> **ACTIVITY**
All lines below containing the string "will" are to be copied.

> **MATERIAL TO PROCESS**
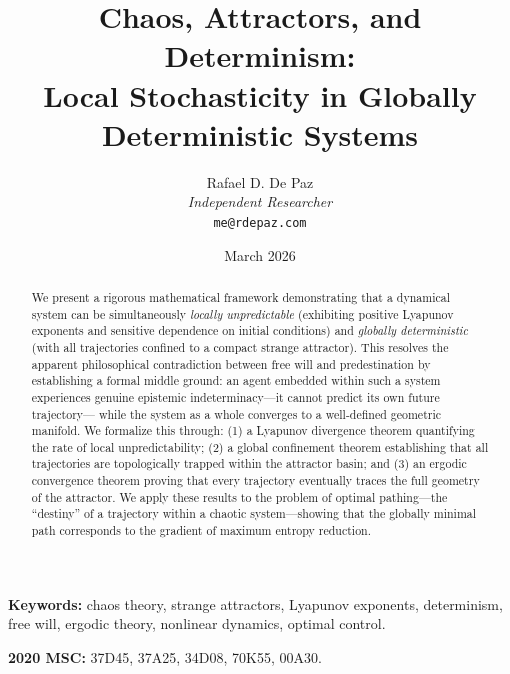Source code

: \documentclass[12pt, a4paper]{article}
\theoremstyle{plain}
\theoremstyle{definition}
\theoremstyle{remark}
\begin{document}
\title{
  \textbf{Chaos, Attractors, and Determinism: \\
  Local Stochasticity in Globally \\
  Deterministic Systems}
}
\author{
  Rafael D. De Paz \\
  \textit{Independent Researcher} \\
  \texttt{me@rdepaz.com}
}
\date{March 2026}
\maketitle

\begin{abstract}
We present a rigorous mathematical framework demonstrating that a dynamical
system can be simultaneously \emph{locally unpredictable} (exhibiting
positive Lyapunov exponents and sensitive dependence on initial conditions)
and \emph{globally deterministic} (with all trajectories confined to a
compact strange attractor). This resolves the apparent philosophical
contradiction between free will and predestination by establishing a formal
middle ground: an agent embedded within such a system experiences genuine
epistemic indeterminacy---it cannot predict its own future trajectory---
while the system as a whole converges to a well-defined geometric manifold.
We formalize this through: (1) a Lyapunov divergence theorem quantifying
the rate of local unpredictability; (2) a global confinement theorem
establishing that all trajectories are topologically trapped within the
attractor basin; and (3) an ergodic convergence theorem proving that every
trajectory eventually traces the full geometry of the attractor. We apply
these results to the problem of optimal pathing---the ``destiny'' of a
trajectory within a chaotic system---showing that the globally minimal
path corresponds to the gradient of maximum entropy reduction.
\end{abstract}

\vspace{1em}
\noindent\textbf{Keywords:} chaos theory, strange attractors, Lyapunov
exponents, determinism, free will, ergodic theory, nonlinear dynamics,
optimal control.

\vspace{0.5em}
\noindent\textbf{2020 MSC:} 37D45, 37A25, 34D08, 70K55, 00A30.

\end{document}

> **SOLUTION TO THE PROBLEM**
contradiction between free will and predestination by establishing a formal
exponents, determinism, free will, ergodic theory, nonlinear dynamics,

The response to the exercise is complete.